# TASK:
The response should consist of the listing, repeated word for word.

# DATA SHOWN:
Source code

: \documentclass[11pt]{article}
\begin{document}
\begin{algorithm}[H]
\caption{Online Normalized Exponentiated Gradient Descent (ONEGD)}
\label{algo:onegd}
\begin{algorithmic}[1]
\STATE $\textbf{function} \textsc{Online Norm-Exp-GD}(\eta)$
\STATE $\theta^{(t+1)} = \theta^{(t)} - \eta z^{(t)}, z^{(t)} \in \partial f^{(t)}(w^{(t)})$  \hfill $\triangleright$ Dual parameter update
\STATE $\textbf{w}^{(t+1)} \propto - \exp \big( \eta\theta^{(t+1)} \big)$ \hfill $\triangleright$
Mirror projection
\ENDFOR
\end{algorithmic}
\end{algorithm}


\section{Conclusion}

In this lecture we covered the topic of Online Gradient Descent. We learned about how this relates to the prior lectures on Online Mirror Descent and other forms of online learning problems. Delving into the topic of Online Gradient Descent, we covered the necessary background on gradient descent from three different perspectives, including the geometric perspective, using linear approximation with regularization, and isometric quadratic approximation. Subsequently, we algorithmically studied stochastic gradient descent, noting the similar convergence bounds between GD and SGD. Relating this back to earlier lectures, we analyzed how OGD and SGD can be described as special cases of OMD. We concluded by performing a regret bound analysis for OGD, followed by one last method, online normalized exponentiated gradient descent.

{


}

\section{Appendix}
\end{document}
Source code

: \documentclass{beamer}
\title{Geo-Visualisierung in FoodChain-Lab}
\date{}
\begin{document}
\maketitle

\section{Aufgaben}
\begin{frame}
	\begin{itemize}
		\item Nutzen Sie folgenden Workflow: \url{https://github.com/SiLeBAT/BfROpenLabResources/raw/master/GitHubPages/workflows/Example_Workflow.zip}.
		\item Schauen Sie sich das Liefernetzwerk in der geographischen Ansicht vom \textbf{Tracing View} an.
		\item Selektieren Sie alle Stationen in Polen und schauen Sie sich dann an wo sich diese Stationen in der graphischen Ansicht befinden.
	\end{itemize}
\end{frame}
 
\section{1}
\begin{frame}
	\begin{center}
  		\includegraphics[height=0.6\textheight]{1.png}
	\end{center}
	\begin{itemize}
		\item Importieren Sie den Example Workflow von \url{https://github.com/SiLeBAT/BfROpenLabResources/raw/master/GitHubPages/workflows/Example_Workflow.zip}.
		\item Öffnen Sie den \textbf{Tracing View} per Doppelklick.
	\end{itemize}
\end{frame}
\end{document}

# TASK SOLUTION:
Source code

: \documentclass[11pt]{article}
\begin{document}
\begin{algorithm}[H]
\caption{Online Normalized Exponentiated Gradient Descent (ONEGD)}
\label{algo:onegd}
\begin{algorithmic}[1]
\STATE $\textbf{function} \textsc{Online Norm-Exp-GD}(\eta)$
\STATE $\theta^{(t+1)} = \theta^{(t)} - \eta z^{(t)}, z^{(t)} \in \partial f^{(t)}(w^{(t)})$  \hfill $\triangleright$ Dual parameter update
\STATE $\textbf{w}^{(t+1)} \propto - \exp \big( \eta\theta^{(t+1)} \big)$ \hfill $\triangleright$
Mirror projection
\ENDFOR
\end{algorithmic}
\end{algorithm}


\section{Conclusion}

In this lecture we covered the topic of Online Gradient Descent. We learned about how this relates to the prior lectures on Online Mirror Descent and other forms of online learning problems. Delving into the topic of Online Gradient Descent, we covered the necessary background on gradient descent from three different perspectives, including the geometric perspective, using linear approximation with regularization, and isometric quadratic approximation. Subsequently, we algorithmically studied stochastic gradient descent, noting the similar convergence bounds between GD and SGD. Relating this back to earlier lectures, we analyzed how OGD and SGD can be described as special cases of OMD. We concluded by performing a regret bound analysis for OGD, followed by one last method, online normalized exponentiated gradient descent.

{


}

\section{Appendix}
\end{document}
Source code

: \documentclass{beamer}
\title{Geo-Visualisierung in FoodChain-Lab}
\date{}
\begin{document}
\maketitle

\section{Aufgaben}
\begin{frame}
	\begin{itemize}
		\item Nutzen Sie folgenden Workflow: \url{https://github.com/SiLeBAT/BfROpenLabResources/raw/master/GitHubPages/workflows/Example_Workflow.zip}.
		\item Schauen Sie sich das Liefernetzwerk in der geographischen Ansicht vom \textbf{Tracing View} an.
		\item Selektieren Sie alle Stationen in Polen und schauen Sie sich dann an wo sich diese Stationen in der graphischen Ansicht befinden.
	\end{itemize}
\end{frame}
 
\section{1}
\begin{frame}
	\begin{center}
  		\includegraphics[height=0.6\textheight]{1.png}
	\end{center}
	\begin{itemize}
		\item Importieren Sie den Example Workflow von \url{https://github.com/SiLeBAT/BfROpenLabResources/raw/master/GitHubPages/workflows/Example_Workflow.zip}.
		\item Öffnen Sie den \textbf{Tracing View} per Doppelklick.
	\end{itemize}
\end{frame}
\end{document}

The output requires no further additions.